I am walking the line though. I have people in my life that need me to keep her flame alive. No one in this world except my mother can give her life force fire beyond the years her body gave her. Chelsea wouldn’t forgive those throwing their lives away. She expected a lot from those around her. She demanded much. She gave much. She was a reckoning embodied in a blonde bombshell. You knew if you ever crossed her, because she was loud (so loud) and (let’s not mince words) violent. Not in a bad way but as a kid, no one bit or kicked me as much as she and she would not stop screaming if she…no, she just never stopped screaming. She was so loud. I’m so quiet. It’s so funny how two kids from the same parents grew up so different.
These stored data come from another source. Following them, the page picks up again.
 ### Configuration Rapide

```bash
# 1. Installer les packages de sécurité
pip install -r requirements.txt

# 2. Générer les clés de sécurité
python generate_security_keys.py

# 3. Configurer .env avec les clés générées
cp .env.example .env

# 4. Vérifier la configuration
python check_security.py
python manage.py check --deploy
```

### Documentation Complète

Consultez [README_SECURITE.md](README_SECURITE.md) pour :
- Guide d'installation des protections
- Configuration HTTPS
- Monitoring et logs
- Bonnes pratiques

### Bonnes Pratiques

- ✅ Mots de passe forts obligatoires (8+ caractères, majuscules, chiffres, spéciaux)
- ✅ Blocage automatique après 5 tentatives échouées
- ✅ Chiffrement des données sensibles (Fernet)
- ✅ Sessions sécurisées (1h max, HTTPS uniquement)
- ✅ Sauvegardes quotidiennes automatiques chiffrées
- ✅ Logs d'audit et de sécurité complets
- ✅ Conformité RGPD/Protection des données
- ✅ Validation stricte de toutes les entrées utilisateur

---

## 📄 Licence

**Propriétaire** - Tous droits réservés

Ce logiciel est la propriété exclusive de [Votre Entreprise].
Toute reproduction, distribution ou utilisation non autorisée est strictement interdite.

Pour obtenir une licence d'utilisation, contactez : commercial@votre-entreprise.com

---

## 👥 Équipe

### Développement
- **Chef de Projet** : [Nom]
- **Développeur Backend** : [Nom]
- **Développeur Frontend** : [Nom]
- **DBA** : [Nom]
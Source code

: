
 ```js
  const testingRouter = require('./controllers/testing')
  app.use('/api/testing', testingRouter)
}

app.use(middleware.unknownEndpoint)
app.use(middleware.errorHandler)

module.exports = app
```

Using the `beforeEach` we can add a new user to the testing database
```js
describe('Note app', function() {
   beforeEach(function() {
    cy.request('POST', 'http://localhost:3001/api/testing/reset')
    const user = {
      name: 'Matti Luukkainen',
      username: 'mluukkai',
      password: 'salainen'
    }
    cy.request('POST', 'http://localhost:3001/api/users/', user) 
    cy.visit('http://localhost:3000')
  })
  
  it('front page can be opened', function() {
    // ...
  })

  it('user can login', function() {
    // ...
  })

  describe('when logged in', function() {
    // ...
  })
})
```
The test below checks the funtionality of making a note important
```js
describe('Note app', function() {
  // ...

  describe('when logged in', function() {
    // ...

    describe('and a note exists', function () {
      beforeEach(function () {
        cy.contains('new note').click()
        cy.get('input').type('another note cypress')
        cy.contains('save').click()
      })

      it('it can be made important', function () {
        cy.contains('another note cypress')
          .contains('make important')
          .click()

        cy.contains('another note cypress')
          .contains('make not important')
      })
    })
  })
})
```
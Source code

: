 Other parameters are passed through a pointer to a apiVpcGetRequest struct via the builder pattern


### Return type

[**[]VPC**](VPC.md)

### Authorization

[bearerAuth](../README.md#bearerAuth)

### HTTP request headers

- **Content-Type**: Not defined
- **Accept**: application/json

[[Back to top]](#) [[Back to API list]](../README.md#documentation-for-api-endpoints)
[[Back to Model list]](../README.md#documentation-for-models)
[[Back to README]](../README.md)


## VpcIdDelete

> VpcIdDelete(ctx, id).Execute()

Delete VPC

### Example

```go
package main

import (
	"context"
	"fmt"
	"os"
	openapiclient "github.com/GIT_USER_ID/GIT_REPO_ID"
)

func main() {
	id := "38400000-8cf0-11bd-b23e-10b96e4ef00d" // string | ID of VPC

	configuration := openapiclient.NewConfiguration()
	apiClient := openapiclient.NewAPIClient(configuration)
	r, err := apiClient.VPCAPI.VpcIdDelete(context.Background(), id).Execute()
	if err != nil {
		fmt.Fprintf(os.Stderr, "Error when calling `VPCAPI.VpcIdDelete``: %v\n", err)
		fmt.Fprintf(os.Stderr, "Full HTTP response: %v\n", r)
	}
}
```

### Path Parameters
So, I walk the line: between keeping to my world and living my time, and keeping her memory alive. Keeping her alive.

I miss her like no one else. My parents may have made her, but I feel like she was more a part of me than anyone else, even if we were polar opposites. I was her logic, she was my fire. I was her ground, she was my sky. We kept each other safe. She was mine to protect and then cancer broke through the barriers I had spent 3 decades building up around her recklessness.

This journeyed further than I expected with my impromptu title. I do walk a line…the line between being okay with life without my sister and the one where I’m not. I think she would’ve been proud of me. I’ve come far and she knew I was coming to Colorado. I don’t think she would’ve been even mildly surprised by my move to New Orleans. She knew I always wanted to be there…mostly because I dragged her there with me so often. Eventually, my baby sister and brother will get to experience my city with me, but Chelsea was there through it all (the “all” is 3 decades of memories, so we will leave it at, she knew I loved my city most).

There is a line. I don’t bring up my sister to bum others out. I don’t bring her up for sympathy. I take reactions I get as empathy and that’s always appreciated, even if it’s hard to take. The line is between keeping her alive in memory and allowing her to fade away. I can’t do the latter. She was my all and yet, she was my nemesis so often. Perhaps Holmes and Moriarty were really based on living siblings. Maybe not. I’ve never read those books, just seen the television adaptations.

No one in this world outside my momma, me, and my sister’s children, really know what it is to miss her. Everyone else has pieces. Those pieces aren’t less. They just aren’t what we had. We had every bit of her down to the gooey core that the rest of the world didn’t often see. She could love big. She could also be trite and spiteful. That’s recognizing who someone is.

I guess, in all this, all I can say is, I hope I’m half as well thought of, and twice as well recognized when my time comes. She left nothing public. Little in the way of photos (hence no photos here). She wasn’t a writer or a creator in the way I am. She didn’t draw, sing, or dance. You were either in her inner circle- and therefore loved forever or you were dead to her. That was it (Jessie, you know she loved you too).

I didn’t intend to write this tonight. Somehow, Chelsea just wanted some space, even if it’s through my tearful grappling with how I handle her memories. So it goes. I guess we all can only hope to have a few people we touched so deeply that they’ll spend all their waking days to keep us alive. We become immortal in memories and hopefully, that’s enough.